On appeal from the Superior Court of New Jersey, Law Division, Monmouth County, Docket No. L-2004-07.
NOT FOR PUBLICATION WITHOUT THE APPROVAL OF THE APPELLATE DIVISION
Before Judges Graves, Messano and Waugh.
Plaintiff Vicki Palmer appeals from the grant of summary judgment to defendants Shore Culinary, LLC, d/b/a The Mill at Spring Lake Heights (The Mill), Don Rodgers and Tamar Tolchin (collectively, defendants). Plaintiff contends that the motion judge misapplied summary judgment standards and her complaint should be reinstated since "a reasonable jury could find that defendants discriminated against [her] because of her age." Plaintiff further argues that Rodgers and Tolchin "may be held [individually] liable as aiders and abettors of unlawful discrimination" and her complaint against them should also be restored. Lastly, plaintiff contends that the judge erred in dismissing her claim under the New Jersey Wage Payment Law, N.J.S.A. 34:11-4.1 to -4.14 (the WPL).

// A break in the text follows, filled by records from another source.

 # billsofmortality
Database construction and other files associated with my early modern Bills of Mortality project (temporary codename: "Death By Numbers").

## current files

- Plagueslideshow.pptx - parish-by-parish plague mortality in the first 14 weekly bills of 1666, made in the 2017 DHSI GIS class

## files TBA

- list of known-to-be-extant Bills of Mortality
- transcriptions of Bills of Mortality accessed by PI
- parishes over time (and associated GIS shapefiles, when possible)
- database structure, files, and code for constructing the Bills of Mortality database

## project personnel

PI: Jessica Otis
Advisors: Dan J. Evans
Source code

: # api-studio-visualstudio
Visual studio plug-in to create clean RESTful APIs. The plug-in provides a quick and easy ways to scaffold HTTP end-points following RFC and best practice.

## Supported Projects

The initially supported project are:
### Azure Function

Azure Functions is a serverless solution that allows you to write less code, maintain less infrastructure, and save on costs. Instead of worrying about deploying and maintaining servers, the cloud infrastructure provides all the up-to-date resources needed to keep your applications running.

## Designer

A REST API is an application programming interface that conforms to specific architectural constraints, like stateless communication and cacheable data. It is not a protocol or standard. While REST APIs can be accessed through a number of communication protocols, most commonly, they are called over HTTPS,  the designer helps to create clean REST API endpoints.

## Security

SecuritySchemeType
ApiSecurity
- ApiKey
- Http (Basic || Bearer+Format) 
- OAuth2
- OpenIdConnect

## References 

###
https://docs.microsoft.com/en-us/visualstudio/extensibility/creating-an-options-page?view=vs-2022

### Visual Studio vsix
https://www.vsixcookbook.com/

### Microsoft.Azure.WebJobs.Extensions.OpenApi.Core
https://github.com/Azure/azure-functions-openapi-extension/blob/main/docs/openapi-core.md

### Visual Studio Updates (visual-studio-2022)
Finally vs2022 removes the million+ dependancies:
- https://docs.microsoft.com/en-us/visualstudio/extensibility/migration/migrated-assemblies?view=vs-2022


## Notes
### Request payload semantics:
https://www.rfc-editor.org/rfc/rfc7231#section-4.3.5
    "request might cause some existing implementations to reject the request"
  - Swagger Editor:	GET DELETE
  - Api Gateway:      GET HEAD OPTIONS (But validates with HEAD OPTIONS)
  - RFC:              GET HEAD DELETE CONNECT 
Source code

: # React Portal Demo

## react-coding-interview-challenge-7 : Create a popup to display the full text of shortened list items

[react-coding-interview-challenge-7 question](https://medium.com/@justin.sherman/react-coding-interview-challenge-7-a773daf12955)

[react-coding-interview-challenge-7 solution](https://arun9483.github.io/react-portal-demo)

In addition, when they sought summary judgment, defendants moved to strike certain portions of plaintiff's opposition, arguing it violated N.J.S.A. 43:21-11(g) (providing that in the context of claims for unemployment benefits "[a]ll records, reports and other information obtained from employers . . . shall not be subject to subpoena or admissible in evidence in any civil action or proceeding other than one arising under this chapter"). Having granted summary judgment in their favor, the motion judge denied defendants' motion to strike as moot. Defendants have cross-appealed from that order.
When reviewing a grant of summary judgment, we employ the same standards used by the motion judge. Atl. Mut. Ins. Co. v. Hillside Bottling Co., Inc., 387 N.J. Super. 224, 230 (App. Div.), certif. denied, 189 N.J. 104 (2006). We first determine whether the moving party has demonstrated there were no genuine disputes as to material facts. Ibid.
[A] determination whether there exists a "genuine issue" of material fact that precludes summary judgment requires the motion judge to consider whether the competent evidential materials presented, when viewed in the light most favorable to the non-moving party, are sufficient to permit a rational factfinder to resolve the alleged disputed issue in favor of the non-moving party. [Brill v. Guardian Life Ins. Co. of Am., 142 N.J. 520, 540 (1995).]
We then decide "whether the motion judge's application of the law was correct." Atl. Mut. Ins., supra, 387 N.J. Super. at 231. In doing so, we owe no deference to the motion judge's legal conclusions. Ibid. (citing Manalapan Realty, L.P. v. Twp. Comm. of Manalapan, 140 N.J. 366, 378 (1995)).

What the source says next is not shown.